*Dataset records*

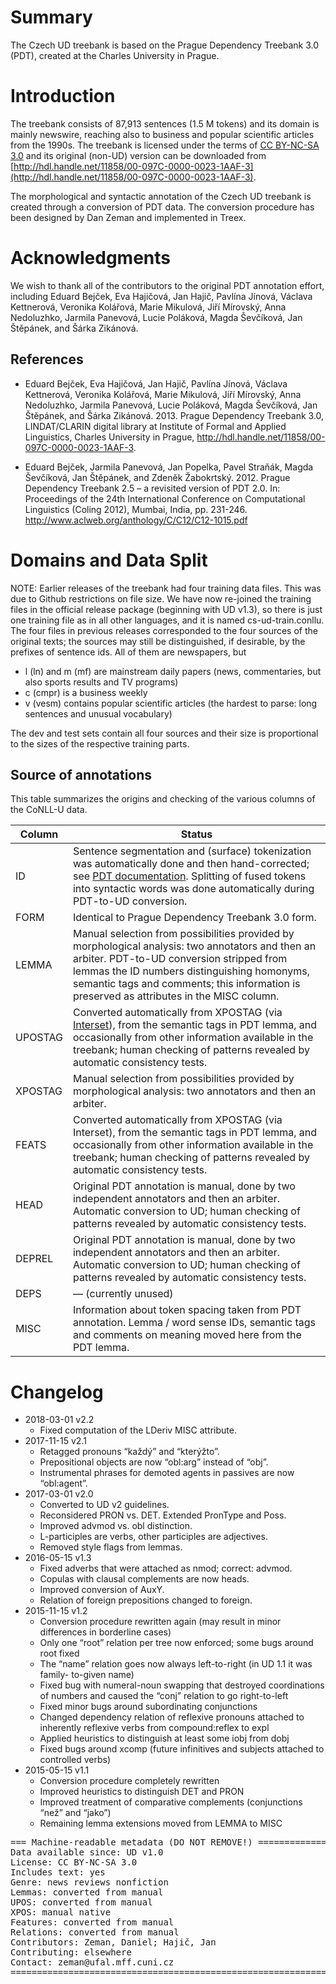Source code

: # Summary

The Czech UD treebank is based on the Prague Dependency Treebank 3.0 (PDT),
created at the Charles University in Prague.


# Introduction

The treebank consists of 87,913 sentences (1.5 M tokens) and its domain is
mainly newswire, reaching also to business and popular scientific articles
from the 1990s. The treebank is licensed under the terms of
[CC BY-NC-SA 3.0](http://creativecommons.org/licenses/by-nc-sa/3.0/)
and its original (non-UD) version can be downloaded from
[http://hdl.handle.net/11858/00-097C-0000-0023-1AAF-3](http://hdl.handle.net/11858/00-097C-0000-0023-1AAF-3).

The morphological and syntactic annotation of the Czech UD treebank is created
through a conversion of PDT data. The conversion procedure has been designed by
Dan Zeman and implemented in Treex.


# Acknowledgments

We wish to thank all of the contributors to the original PDT annotation effort,
including Eduard Bejček, Eva Hajičová, Jan Hajič, Pavlína Jínová,
Václava Kettnerová, Veronika Kolářová, Marie Mikulová, Jiří Mírovský,
Anna Nedoluzhko, Jarmila Panevová, Lucie Poláková, Magda Ševčíková,
Jan Štěpánek, and Šárka Zikánová.

## References

* Eduard Bejček, Eva Hajičová, Jan Hajič, Pavlína Jínová, Václava Kettnerová,
  Veronika Kolářová, Marie Mikulová, Jiří Mírovský, Anna Nedoluzhko,
  Jarmila Panevová, Lucie Poláková, Magda Ševčíková, Jan Štěpánek,
  and Šárka Zikánová. 2013. Prague Dependency Treebank 3.0,
  LINDAT/CLARIN digital library at Institute of Formal and Applied Linguistics,
  Charles University in Prague,
  http://hdl.handle.net/11858/00-097C-0000-0023-1AAF-3.

* Eduard Bejček, Jarmila Panevová, Jan Popelka, Pavel Straňák, Magda Ševčíková,
  Jan Štěpánek, and Zdeněk Žabokrtský. 2012. Prague Dependency Treebank 2.5 –
  a revisited version of PDT 2.0.
  In: Proceedings of the 24th International Conference on Computational
  Linguistics (Coling 2012), Mumbai, India, pp. 231-246.
  http://www.aclweb.org/anthology/C/C12/C12-1015.pdf


# Domains and Data Split

NOTE: Earlier releases of the treebank had four training data files. This was
due to Github restrictions on file size. We have now re-joined the training
files in the official release package (beginning with UD v1.3), so there is
just one training file as in all other languages, and it is named
cs-ud-train.conllu. The four files in previous releases corresponded to the
four sources of the original texts; the sources may still be distinguished,
if desirable, by the prefixes of sentence ids. All of them are newspapers, but

* l (ln) and m (mf) are mainstream daily papers (news, commentaries, but also
  sports results and TV programs)
* c (cmpr) is a business weekly
* v (vesm) contains popular scientific articles (the hardest to parse: long
  sentences and unusual vocabulary)

The dev and test sets contain all four sources and their size is proportional
to the sizes of the respective training parts.


## Source of annotations

This table summarizes the origins and checking of the various columns of the CoNLL-U data.

| Column | Status |
| ------ | ------ |
| ID | Sentence segmentation and (surface) tokenization was automatically done and then hand-corrected; see [PDT documentation](http://ufal.mff.cuni.cz/pdt2.0/doc/pdt-guide/en/html/ch02.html). Splitting of fused tokens into syntactic words was done automatically during PDT-to-UD conversion. |
| FORM | Identical to Prague Dependency Treebank 3.0 form. |
| LEMMA | Manual selection from possibilities provided by morphological analysis: two annotators and then an arbiter. PDT-to-UD conversion stripped from lemmas the ID numbers distinguishing homonyms, semantic tags and comments; this information is preserved as attributes in the MISC column. |
| UPOSTAG | Converted automatically from XPOSTAG (via [Interset](https://ufal.mff.cuni.cz/interset)), from the semantic tags in PDT lemma, and occasionally from other information available in the treebank; human checking of patterns revealed by automatic consistency tests. |
| XPOSTAG | Manual selection from possibilities provided by morphological analysis: two annotators and then an arbiter. |
| FEATS | Converted automatically from XPOSTAG (via Interset), from the semantic tags in PDT lemma, and occasionally from other information available in the treebank; human checking of patterns revealed by automatic consistency tests. |
| HEAD | Original PDT annotation is manual, done by two independent annotators and then an arbiter. Automatic conversion to UD; human checking of patterns revealed by automatic consistency tests. |
| DEPREL | Original PDT annotation is manual, done by two independent annotators and then an arbiter. Automatic conversion to UD; human checking of patterns revealed by automatic consistency tests. |
| DEPS | &mdash; (currently unused) |
| MISC | Information about token spacing taken from PDT annotation. Lemma / word sense IDs, semantic tags and comments on meaning moved here from the PDT lemma. |


# Changelog

* 2018-03-01 v2.2
  * Fixed computation of the LDeriv MISC attribute.
* 2017-11-15 v2.1
  * Retagged pronouns “každý” and “kterýžto”.
  * Prepositional objects are now “obl:arg” instead of “obj”.
  * Instrumental phrases for demoted agents in passives are now “obl:agent”.
* 2017-03-01 v2.0
  * Converted to UD v2 guidelines.
  * Reconsidered PRON vs. DET. Extended PronType and Poss.
  * Improved advmod vs. obl distinction.
  * L-participles are verbs, other participles are adjectives.
  * Removed style flags from lemmas.
* 2016-05-15 v1.3
  * Fixed adverbs that were attached as nmod; correct: advmod.
  * Copulas with clausal complements are now heads.
  * Improved conversion of AuxY.
  * Relation of foreign prepositions changed to foreign.
* 2015-11-15 v1.2
  * Conversion procedure rewritten again (may result in minor differences in
    borderline cases)
  * Only one “root” relation per tree now enforced; some bugs around root fixed
  * The “name” relation goes now always left-to-right (in UD 1.1 it was family-
    to-given name)
  * Fixed bug with numeral-noun swapping that destroyed coordinations of
    numbers and caused the “conj” relation to go right-to-left
  * Fixed minor bugs around subordinating conjunctions
  * Changed dependency relation of reflexive pronouns attached to inherently
    reflexive verbs from compound:reflex to expl
  * Applied heuristics to distinguish at least some iobj from dobj
  * Fixed bugs around xcomp (future infinitives and subjects attached to
    controlled verbs)
* 2015-05-15 v1.1
  * Conversion procedure completely rewritten
  * Improved heuristics to distinguish DET and PRON
  * Improved treatment of comparative complements (conjunctions “než” and “jako”)
  * Remaining lemma extensions moved from LEMMA to MISC



<pre>
=== Machine-readable metadata (DO NOT REMOVE!) ================================
Data available since: UD v1.0
License: CC BY-NC-SA 3.0
Includes text: yes
Genre: news reviews nonfiction
Lemmas: converted from manual
UPOS: converted from manual
XPOS: manual native
Features: converted from manual
Relations: converted from manual
Contributors: Zeman, Daniel; Hajič, Jan
Contributing: elsewhere
Contact: zeman@ufal.mff.cuni.cz
===============================================================================
</pre>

*Exercise requirements*
Set the lines down exactly as they stand, beginning at the one that contains "Contributors: Zeman, Daniel; Hajič, Jan" and stopping after the last line of the entries above.

*Task answer*
Contributors: Zeman, Daniel; Hajič, Jan
Contributing: elsewhere
Contact: zeman@ufal.mff.cuni.cz
===============================================================================
</pre>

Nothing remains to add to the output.